According to Merrill, as many as eight subjects initially fled the site upon entry by law enforcement officials in June, but none were apprehended.  Therefore, additional monitoriing and led to an operation carried out in October.

The marijuana cultivation site was located along the San Joaquin River, a navigable waterway, a mere 15 feet from the river’s shoreline.  The site was a mile west of a state highway, putting it at least one mile into the center of an area of the refuge known as the Freitas Unit; an area used heavily by the public during waterfowl hunting season.

Officer Merrill said the cultivation site sustained approximately two acres of direct impact and damage resulting from the clear-cutting of native vegetation including older-growth trees and sandbar willow.  Crew members from the San Luis National Wildlife Refuge Fire Management Program removed more than one thousand marijuana plants that were still actively growing.  There was also a “very large quantity of marijuana that was chopped and left on the ground,” Merrill said.  He estimated the street value of the eventual finished product at nearly $5 million.

In addition to plants, refuge staff removed a full truckload of trash and equipment and collapsed and filled in a large generator pit approximately four feet deep by four to five feet long.  Merrill explained that generators lowered into pits are used to run electric water pumps connected to temporary pipelines to deliver water – in this case, from the San Joaquin River – either directly to the plants or to sumps in which chemicals and fertilizers are mixed with the water before applying to the “crop.”

Twelve personnel from two agencies dedicated a combined total of 144 staff hours to the operation, but after the cleanup was done, they were not able to erase all the damage done to the habitat and the resource.

Officer Merrill said, “(for the Service) it’s not the drugs that are the issue.  It’s the resource damage these clandestine operations are causing.  Poisons outlawed in this country are being brought in by major drug-trafficking organizations and used on our public lands.  Poisons, fertilizers, human waste and garbage, fuels, rodenticides are all found at these sites.  Sumps/pits are hazardous to wildlife; particularly ones lined with plastic (then) filled with water and fertilizers (and) poisons – not to mention the danger to the public and Service (and other Agency) employees.  A tremendous amount of impact to the resource is the result of these activities carried out year after year.”  As far as they know, Merrill said, this was the first time this particular location on the Freitas Unit was used for marijuana cultivation.

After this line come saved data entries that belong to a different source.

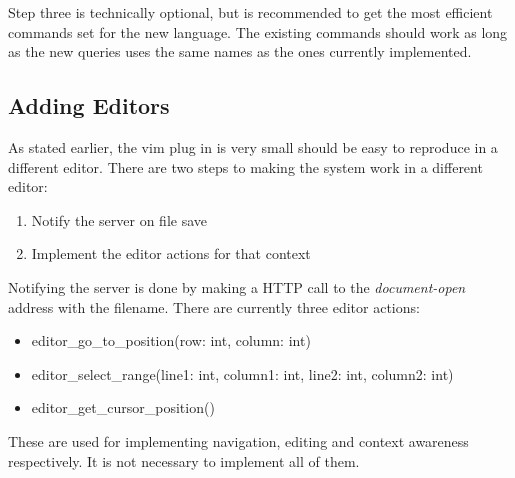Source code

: \documentclass[../thesis.tex]{subfiles}
\begin{document}
Step three is technically optional, but is recommended to get the most efficient commands set for the new language.
The existing commands should work as long as the new queries uses the same names as the ones currently implemented.

\subsection{Adding Editors}%
\label{sec:adding_editors}
As stated earlier, the vim plug in is very small should be easy to reproduce in a different editor.
There are two steps to making the system work in a different editor:
\begin{enumerate}
    \item Notify the server on file save
    \item Implement the editor actions for that context
\end{enumerate}
Notifying the server is done by making a HTTP call to the \textit{document-open} address with the filename.
There are currently three editor actions:
\begin{itemize}
    \item editor\_go\_to\_position(row: int, column: int)
    \item editor\_select\_range(line1: int, column1: int, line2: int, column2: int)
    \item editor\_get\_cursor\_position()
\end{itemize}
These are used for implementing navigation, editing and context awareness respectively.
It is not necessary to implement all of them.
\end{document}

It is the highly-altered nature of these drug-cultivation sites that threatens the wildlife resource and the habitat on which it depends.  Besides the obvious damage from clear-cutting of native vegetation, the disturbed cultivated ground creates conditions favorable to invasive exotic plant species, and unfavorable to native plant species.  Add to that the untimely application of water for irrigation, the application of fertilizers, herbicides, and other chemicals, and conditions are created in which native plants will not grow resulting in habitat that will not benefit or sustain native wildlife species.

Trespass by the humans tending the sites creates well-worn paths through native vegetation, another “disturbance” that favors exotic invasive plants, and denudes desired plant growth.  Those paths also create erosion points further resulting in habitat loss.  Increased human presence also creates a direct disturbance to wildlife.  The proximity of this cultivation site to the San Joaquin River created the possibility of water contamination by fertilizers and other chemicals leaching into the river, thereby affecting fish and other aquatic life.

In addition to the threats posed to wildlife by these illegal drug “farmers,” there is a direct threat to humans.  The people tending these marijuana crops are often well-armed and willing to protect their “cash crop” by any means necessary threatening visitors and Service personnel with the possibility of injury and even death, if they accidently happen upon these sites.

It is accepted that habitat loss and degradation are the biggest threats to wildlife and a major cause of species extinctions.  The threats created by illegal drug cultivation sites are occurring on public lands already set aside to protect wildlife and the habitat on which it depends.  Our nation’s wildlife resources should be safe on these public lands, but unfortunately they, the public that owns them, and the people charged with protecting them are being threatened from within by these illegal activities.  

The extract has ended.